Literaturverzeichnis

Anhang

1. Einleitung

„Ich halte die mündliche Mitarbeit für einen Mythos, ihren Stellenwert für ein Zeitsymptom. Ob jemand den Stoff begriffen hat und anwenden kann, lässt sich in den Klassenarbeiten, und nur dort, halbwegs objektiv überprüfen. Mündlich meldet man sich, falls man etwas weiß; wenn man nichts weiß, meldet man sich nicht […] die schüchternen, zurückhaltenden oder zur Selbstdarstellung unbegabten Menschen können durchaus etwas leisten, sie sind oft recht intelligent. Bevor sie sprechen, denken sie nach, und wenn sie mit dem Denken fertig sind, ist es zu spät. Das ist ihr Problem.“ [1]

HARALD MARTENSTEIN

Dieses Zitat stammt aus einem Online-Artikel der Wochenzeitung DIE ZEIT. Aber was steckt eigentlich hinter der Begrifflichkeit „Mündliche Mitarbeit“? Geht es hier wirklich nur um melden oder nicht melden? Und was ist mit den introvertierten und zurückhaltenden Schülerinnen und Schülern?

In der vorliegenden Hausarbeit möchte ich mich mit genau dieser Thematik befassen: Mündliche Noten!? Wie können mündlichen Leistungen im Deutschunterricht ermittelt und bewertet werden?
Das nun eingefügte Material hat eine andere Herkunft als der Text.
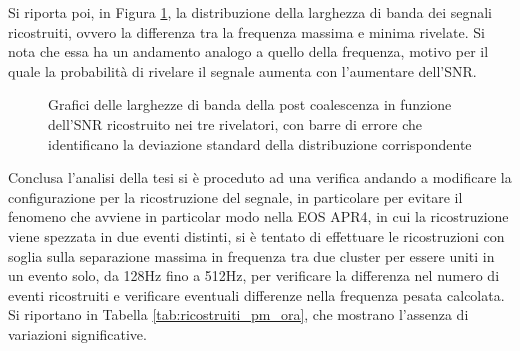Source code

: Si riporta poi, in Figura \ref{fig:bandwidth_pm_Distrib}, la distribuzione della larghezza di banda dei segnali ricostruiti, ovvero la differenza tra la frequenza massima e minima rivelate. Si nota che essa ha un andamento analogo a quello della frequenza, motivo per il quale la probabilità di rivelare il segnale aumenta con l'aumentare dell'SNR.
\begin{figure}[hbt!]
	\centering
	\caption{Grafici delle larghezze di banda della post coalescenza in funzione dell'SNR ricostruito nei tre rivelatori, con barre di errore che identificano la deviazione standard della distribuzione corrispondente}
	\label{fig:bandwidth_pm_Distrib}
\end{figure}

Conclusa l'analisi della tesi si è proceduto ad una verifica andando a modificare la configurazione per la ricostruzione del segnale, in particolare per evitare il fenomeno che avviene in particolar modo nella EOS APR4, in cui la ricostruzione viene spezzata in due eventi distinti, si è tentato di effettuare le ricostruzioni con soglia sulla separazione massima in frequenza tra due cluster per essere uniti in un evento solo, da 128Hz fino a 512Hz, per verificare la differenza nel numero di eventi ricostruiti e verificare eventuali differenze nella frequenza pesata calcolata. Si riportano in Tabella \ref{tab:ricostruiti_pm_ora}, che mostrano l'assenza di variazioni significative.


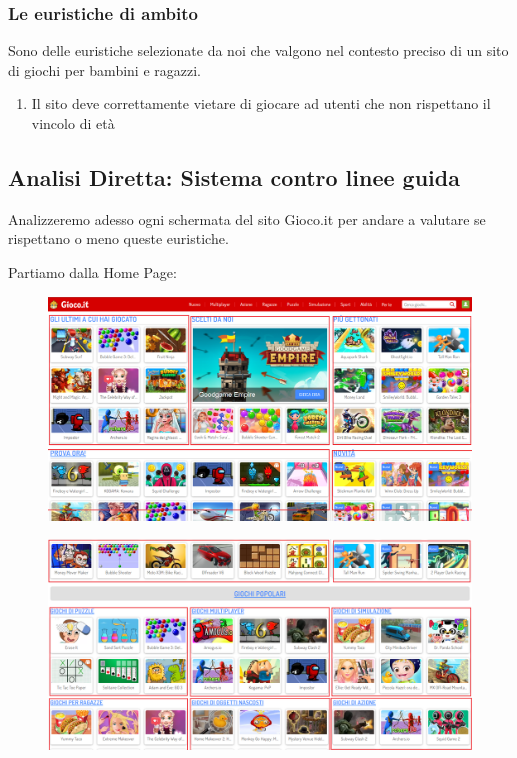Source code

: \documentclass[../Report.tex]{subfiles}
\begin{document}
    \subsubsection{Le euristiche di ambito}
    Sono delle euristiche selezionate da noi che valgono nel contesto preciso di un sito di giochi per bambini e ragazzi.
    \begin{enumerate}
        \item Il sito deve correttamente vietare di giocare ad utenti che non rispettano il vincolo di età
    \end{enumerate}
    \subsection{Analisi Diretta: Sistema contro linee guida}
    Analizzeremo adesso ogni schermata del sito Gioco.it per andare a valutare se rispettano o meno queste euristiche.

    Partiamo dalla Home Page:
    \begin{figure}[H]
        \includegraphics[width=\linewidth]{Assestment1.png}
        \centering
    \end{figure}
    \begin{figure}[H]
        \includegraphics[width=\linewidth]{Assestment2.png}
        \centering
    \end{figure}
\end{document}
Ich verfasse diese Arbeit im Rahmen des Seminars „Bewerten, Beurteilen und Benoten im Literaturunterricht“. Das Thema für meine Hausarbeit ergibt sich überwiegend aus meinem persönlichen Interesse. Im Seminar wurden verschiedene Formen und Möglichkeiten der Bewertung thematisiert und es gab Einblicke in die konkrete Bewertung von verschiedenen Prüfungsformen. Der Bereich der mündlichen Leistungsbewertung im Deutschunterricht wurde allerdings nicht näher behandelt. Mich interessiert vor allem, wie ich in meiner späteren Tätigkeit als Lehrerin die mündlichen Leistungen der Schülerinnen und Schüler ermitteln und bewerten kann. Ich erhoffe mir somit von der Auseinandersetzung mit dieser Thematik einen Überblick bzw. einen Einblick in die Formen der Ermittlung mündlicher Leistungen und die Aspekte, die bei einer Bewertung beachtet werden müssen, zu bekommen.

Ich werde zunächst eine Begriffsbestimmung vornehmen, um eine Grundlage für die folgende Beschäftigung mit dem Thema „mündliche Leistung“ zu schaffen. Darüber hinaus werde ich die Bedeutung des Erfassens von mündlichen Leistungen ebenso darstellen wie einige Aspekte, die in die mündliche Leistungsbewertung hineinfließen können. In einem weiteren Punkt gehe ich auf die Möglichkeiten und Formen der mündlichen Leistungsermittlung ein, wie z.B. Langzeitbeobachtung, lernzielorientierte Leistungsermittlung und spielerische Formen zur Feststellung des Lernfortschritts. In diesem Schritt möchte ich auch die Möglichkeiten der Dokumentation mündlicher Leistungen, in diesem Fall Beobachtungs- und Bewertungsbogen, beschreiben.

Im Anschluss daran werde ich mich mit möglichen Problemen und Grenzen beim Erfassen von mündlichen Leistungen auseinandersetzen, da dies ein Punkt ist, der in der Literatur viel diskutiert wird. Die Ergebnisse meiner Arbeit werde ich dann in einem abschließenden Fazit darstellen.

2. Mündliche Leistungen

2.1 Begriffsbestimmung

Um den Begriff der mündlichen Leistung zu genauer zu beschreiben, bietet es sich an eine Definition des Leistungsbegriffes voranzustellen.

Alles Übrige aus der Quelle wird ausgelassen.